[Records from a data collection]
• • • •

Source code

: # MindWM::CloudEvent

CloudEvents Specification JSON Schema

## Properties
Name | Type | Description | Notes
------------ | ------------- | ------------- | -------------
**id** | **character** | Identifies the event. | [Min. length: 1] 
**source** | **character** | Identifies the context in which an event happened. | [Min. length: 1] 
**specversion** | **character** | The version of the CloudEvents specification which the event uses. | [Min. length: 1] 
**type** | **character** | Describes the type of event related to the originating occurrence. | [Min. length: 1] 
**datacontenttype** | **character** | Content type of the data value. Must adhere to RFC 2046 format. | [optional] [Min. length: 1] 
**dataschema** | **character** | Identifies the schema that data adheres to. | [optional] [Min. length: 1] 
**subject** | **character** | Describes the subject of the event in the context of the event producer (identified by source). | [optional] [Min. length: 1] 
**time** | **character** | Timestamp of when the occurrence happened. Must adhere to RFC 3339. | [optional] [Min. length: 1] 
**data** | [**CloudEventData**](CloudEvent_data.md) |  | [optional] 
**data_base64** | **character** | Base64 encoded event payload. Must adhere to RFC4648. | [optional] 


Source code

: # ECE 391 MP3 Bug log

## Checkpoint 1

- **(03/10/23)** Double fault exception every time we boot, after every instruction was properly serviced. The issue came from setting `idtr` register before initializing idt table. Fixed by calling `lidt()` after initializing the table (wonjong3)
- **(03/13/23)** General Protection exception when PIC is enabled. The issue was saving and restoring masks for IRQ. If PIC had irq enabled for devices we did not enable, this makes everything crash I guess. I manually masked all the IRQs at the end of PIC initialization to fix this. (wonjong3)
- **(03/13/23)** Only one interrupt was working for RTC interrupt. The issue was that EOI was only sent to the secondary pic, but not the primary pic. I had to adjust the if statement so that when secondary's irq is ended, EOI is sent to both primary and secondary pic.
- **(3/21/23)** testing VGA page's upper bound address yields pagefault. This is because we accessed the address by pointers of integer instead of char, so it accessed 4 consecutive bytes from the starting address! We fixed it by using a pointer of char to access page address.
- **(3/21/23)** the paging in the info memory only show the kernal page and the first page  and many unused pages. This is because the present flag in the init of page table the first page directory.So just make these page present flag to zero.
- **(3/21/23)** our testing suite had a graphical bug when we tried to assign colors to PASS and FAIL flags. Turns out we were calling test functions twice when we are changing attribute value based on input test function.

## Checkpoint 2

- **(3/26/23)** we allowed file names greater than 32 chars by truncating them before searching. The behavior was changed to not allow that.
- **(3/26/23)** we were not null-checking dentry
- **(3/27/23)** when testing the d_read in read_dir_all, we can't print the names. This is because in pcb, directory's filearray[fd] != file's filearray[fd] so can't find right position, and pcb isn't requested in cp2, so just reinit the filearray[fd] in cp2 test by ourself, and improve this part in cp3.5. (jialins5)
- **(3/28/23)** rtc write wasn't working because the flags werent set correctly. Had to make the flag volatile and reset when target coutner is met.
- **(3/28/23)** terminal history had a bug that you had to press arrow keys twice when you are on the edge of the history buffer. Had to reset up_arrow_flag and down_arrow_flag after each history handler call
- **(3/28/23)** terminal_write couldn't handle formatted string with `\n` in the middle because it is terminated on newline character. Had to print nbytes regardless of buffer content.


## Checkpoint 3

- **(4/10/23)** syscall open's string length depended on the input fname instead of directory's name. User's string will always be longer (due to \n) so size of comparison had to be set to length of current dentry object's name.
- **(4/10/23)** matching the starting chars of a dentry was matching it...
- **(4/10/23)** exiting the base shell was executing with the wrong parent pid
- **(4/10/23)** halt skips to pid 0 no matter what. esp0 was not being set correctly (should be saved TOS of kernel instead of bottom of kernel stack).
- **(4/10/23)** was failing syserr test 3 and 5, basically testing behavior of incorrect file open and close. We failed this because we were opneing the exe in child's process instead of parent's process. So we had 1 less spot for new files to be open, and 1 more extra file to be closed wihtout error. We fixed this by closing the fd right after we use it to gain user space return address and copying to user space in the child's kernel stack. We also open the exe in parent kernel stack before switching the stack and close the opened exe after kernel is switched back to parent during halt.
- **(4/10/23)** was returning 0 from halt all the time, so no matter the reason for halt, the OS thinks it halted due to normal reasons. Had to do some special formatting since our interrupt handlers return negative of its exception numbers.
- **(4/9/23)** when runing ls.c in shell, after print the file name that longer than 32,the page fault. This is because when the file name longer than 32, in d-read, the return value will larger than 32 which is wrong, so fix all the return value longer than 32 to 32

• • • •

◆ WHAT TO WORK ON ◆
Give back the data above exactly as it appears.

◆ OUTPUT OF THE TASK ◆
Source code

: # MindWM::CloudEvent

CloudEvents Specification JSON Schema

## Properties
Name | Type | Description | Notes
------------ | ------------- | ------------- | -------------
**id** | **character** | Identifies the event. | [Min. length: 1] 
**source** | **character** | Identifies the context in which an event happened. | [Min. length: 1] 
**specversion** | **character** | The version of the CloudEvents specification which the event uses. | [Min. length: 1] 
**type** | **character** | Describes the type of event related to the originating occurrence. | [Min. length: 1] 
**datacontenttype** | **character** | Content type of the data value. Must adhere to RFC 2046 format. | [optional] [Min. length: 1] 
**dataschema** | **character** | Identifies the schema that data adheres to. | [optional] [Min. length: 1] 
**subject** | **character** | Describes the subject of the event in the context of the event producer (identified by source). | [optional] [Min. length: 1] 
**time** | **character** | Timestamp of when the occurrence happened. Must adhere to RFC 3339. | [optional] [Min. length: 1] 
**data** | [**CloudEventData**](CloudEvent_data.md) |  | [optional] 
**data_base64** | **character** | Base64 encoded event payload. Must adhere to RFC4648. | [optional] 


Source code

: # ECE 391 MP3 Bug log

## Checkpoint 1

- **(03/10/23)** Double fault exception every time we boot, after every instruction was properly serviced. The issue came from setting `idtr` register before initializing idt table. Fixed by calling `lidt()` after initializing the table (wonjong3)
- **(03/13/23)** General Protection exception when PIC is enabled. The issue was saving and restoring masks for IRQ. If PIC had irq enabled for devices we did not enable, this makes everything crash I guess. I manually masked all the IRQs at the end of PIC initialization to fix this. (wonjong3)
- **(03/13/23)** Only one interrupt was working for RTC interrupt. The issue was that EOI was only sent to the secondary pic, but not the primary pic. I had to adjust the if statement so that when secondary's irq is ended, EOI is sent to both primary and secondary pic.
- **(3/21/23)** testing VGA page's upper bound address yields pagefault. This is because we accessed the address by pointers of integer instead of char, so it accessed 4 consecutive bytes from the starting address! We fixed it by using a pointer of char to access page address.
- **(3/21/23)** the paging in the info memory only show the kernal page and the first page  and many unused pages. This is because the present flag in the init of page table the first page directory.So just make these page present flag to zero.
- **(3/21/23)** our testing suite had a graphical bug when we tried to assign colors to PASS and FAIL flags. Turns out we were calling test functions twice when we are changing attribute value based on input test function.

## Checkpoint 2

- **(3/26/23)** we allowed file names greater than 32 chars by truncating them before searching. The behavior was changed to not allow that.
- **(3/26/23)** we were not null-checking dentry
- **(3/27/23)** when testing the d_read in read_dir_all, we can't print the names. This is because in pcb, directory's filearray[fd] != file's filearray[fd] so can't find right position, and pcb isn't requested in cp2, so just reinit the filearray[fd] in cp2 test by ourself, and improve this part in cp3.5. (jialins5)
- **(3/28/23)** rtc write wasn't working because the flags werent set correctly. Had to make the flag volatile and reset when target coutner is met.
- **(3/28/23)** terminal history had a bug that you had to press arrow keys twice when you are on the edge of the history buffer. Had to reset up_arrow_flag and down_arrow_flag after each history handler call
- **(3/28/23)** terminal_write couldn't handle formatted string with `\n` in the middle because it is terminated on newline character. Had to print nbytes regardless of buffer content.


## Checkpoint 3

- **(4/10/23)** syscall open's string length depended on the input fname instead of directory's name. User's string will always be longer (due to \n) so size of comparison had to be set to length of current dentry object's name.
- **(4/10/23)** matching the starting chars of a dentry was matching it...
- **(4/10/23)** exiting the base shell was executing with the wrong parent pid
- **(4/10/23)** halt skips to pid 0 no matter what. esp0 was not being set correctly (should be saved TOS of kernel instead of bottom of kernel stack).
- **(4/10/23)** was failing syserr test 3 and 5, basically testing behavior of incorrect file open and close. We failed this because we were opneing the exe in child's process instead of parent's process. So we had 1 less spot for new files to be open, and 1 more extra file to be closed wihtout error. We fixed this by closing the fd right after we use it to gain user space return address and copying to user space in the child's kernel stack. We also open the exe in parent kernel stack before switching the stack and close the opened exe after kernel is switched back to parent during halt.
- **(4/10/23)** was returning 0 from halt all the time, so no matter the reason for halt, the OS thinks it halted due to normal reasons. Had to do some special formatting since our interrupt handlers return negative of its exception numbers.
- **(4/9/23)** when runing ls.c in shell, after print the file name that longer than 32,the page fault. This is because when the file name longer than 32, in d-read, the return value will larger than 32 which is wrong, so fix all the return value longer than 32 to 32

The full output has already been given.